II.3. Fête et carnaval.

II.3.1. Fête et bien être.

Plusieurs de nos textes se déroulent lors du carnaval : « C’était en février, au temps du carnaval 1857», « Car c’était le soir, et de plus carnaval 1858», « dehors les cornets à bouquin et les cris exaspérés d’un soir de carnaval m’arrivaient confus du Boulevard 1859».

« Le carnaval est une expérience plurielle, avec des dates fluctuantes, des scénarios multiples, des mythes d’origine variés. Il mobilise les sociétés qui l’organisent pour des motifs différents, mais toujours dans le même but : provoquer une irruption de joie dans le quotidien, effacer le terne, rénover le temps, faire venir le printemps et créer une vraie communauté festive. 1860» La douce ambiance de la fête ou des moments de bien être, apparaît furtivement dans tous nos passages.
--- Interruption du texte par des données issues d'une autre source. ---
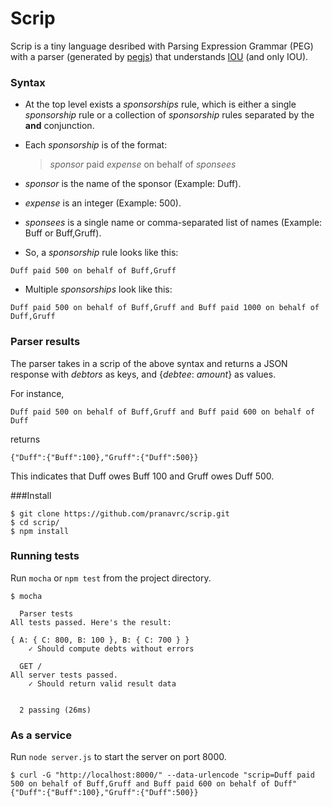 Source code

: # Scrip

Scrip is a tiny language desribed with Parsing Expression Grammar (PEG) with a parser (generated by [pegjs](http://pegjs.org)) that understands [IOU](http://en.wikipedia.org/wiki/IOU) (and only IOU).

### Syntax

- At the top level exists a *sponsorships* rule, which is either a single *sponsorship* rule or a collection of *sponsorship* rules separated by the **and** conjunction.
- Each *sponsorship* is of the format:

  > *sponsor* paid *expense* on behalf of *sponsees*

- *sponsor* is the name of the sponsor (Example: Duff).

- *expense* is an integer (Example: 500).

- *sponsees* is a single name or comma-separated list of names (Example: Buff or Buff,Gruff).

- So, a *sponsorship* rule looks like this:
```
Duff paid 500 on behalf of Buff,Gruff
```
- Multiple *sponsorships* look like this:
```
Duff paid 500 on behalf of Buff,Gruff and Buff paid 1000 on behalf of Duff,Gruff
```

### Parser results

The parser takes in a scrip of the above syntax and returns a JSON response with *debtors* as keys, and {*debtee*: *amount*} as values.

For instance,
```
Duff paid 500 on behalf of Buff,Gruff and Buff paid 600 on behalf of Duff
```
returns
```
{"Duff":{"Buff":100},"Gruff":{"Duff":500}}
```
This indicates that Duff owes Buff 100 and Gruff owes Duff 500.

###Install

```
$ git clone https://github.com/pranavrc/scrip.git
$ cd scrip/
$ npm install
```

### Running tests

Run `mocha` or `npm test` from the project directory.

```
$ mocha

  Parser tests
All tests passed. Here's the result: 

{ A: { C: 800, B: 100 }, B: { C: 700 } }
    ✓ Should compute debts without errors

  GET /
All server tests passed.
    ✓ Should return valid result data


  2 passing (26ms)

```

### As a service

Run `node server.js` to start the server on port 8000.

```
$ curl -G "http://localhost:8000/" --data-urlencode "scrip=Duff paid 500 on behalf of Buff,Gruff and Buff paid 600 on behalf of Duff"
{"Duff":{"Buff":100},"Gruff":{"Duff":500}}
```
Le poète se promène « un soir d’été » dans un jardin « correct, ridicule et charmant 1861». Arlequin offre un tour de magie aux « sorciers venus de Bohême », aux « fées » et aux « enchanteurs » :

« Ayant décroché une étoile
Il la manie à bras tendu 1862»

Cet instant merveilleux semble volé au temps et gomme la tentation de suicide du personnage féminin. Dans la « Lanterne magique », le spectacle de l’opéra permet d’oublier le monde réel et ses contingences. « L’orchestre Colonne venait d’exécuter en sourdine, du fin bout de l’archet, toute cette délicieuse partie du Sommeil de Faust, le Choeur des Esprit et la Danse des Sylphes. » Les adjectifs « fin » et « délicieuse » transcrivent la délicatesse de l’interprétation qui plonge le narrateur dans des « rêveries esthétiques ». De même que les spectateurs qui assistent au tour d’Arlequin ou que le poète qui se promène dans un parc à la beauté mystérieuse, il est transporté dans un univers de rêve, il se retrouve « sous le charme », au sens magique du terme, de « cette hallucinante musique 1863».

Les individus qui se retrouvent plongés dans l’ambiance du carnaval ne font que constater l’existence d’une atmosphère festive. L’un, suivant les indications de son ami, s’est préparé pour la fête : « enveloppé dans les plis bruissants d’un long camail, un masque de velours à barbe de satin assujetti derrière les oreilles, j’attendais mon ami de Jakels dans ma garçonnière de la rue Taitbout 1864». Les autres se retrouvent à leur insu au milieu de la fête. Dans la rue les gens laissent éclater leur joie, « Partout retentissait comme une joie étrange 1865», « les gens, qui avaient du temps à eux, flottaient et se frottaient les uns aux autres. Et leurs visages étaient pleins de la lumière des éventaires (...) 1866». La simple description de cet état de fête indique déjà que nos personnages occupent une position de témoin et non d’acteur. L’un attend et n’apprécie guère le déguisement, ses pieds sont « irrités » « sous le contact inaccoutumé de la soie 1867», le second trouve cette joie « étrange » et Malte ressent déjà la foule comme un monstre étouffant qui nuit à la liberté de mouvement des individus : les gens « se frottaient les uns aux autres ». Tous vont rapidement se trouver exclus de cette fête qui va pour eux prendre des allures de cauchemar.

Notes
1857.

MUSSET A. de., op. cit., p. 274.

1858.

RILKE R.M., op. cit., p. 48.

1859.

LORRAIN J., « Les trous du masque », op. cit., p. 70.

1860.

SIKE Yvonne de, Les masques, rites et symboles en Europe, Turin (Italie) : éditions de La Martinière, 1998, p. 95.

1861.

VERLAINE P., op. cit., p. 71.

1862.

APOLLINAIRE G., op. cit., p. 64.

1863.

LORRAIN J., op. cit., p. 38.

1864.

Id., « Les trous du masque », op. cit., p. 70.

1865.

MUSSET A. de., op. cit., p. 274.

1866.

RILKE R.M., op. cit., p. 48.

1867.

LORRAIN J., « Les trous du masque », op. cit., p. 70.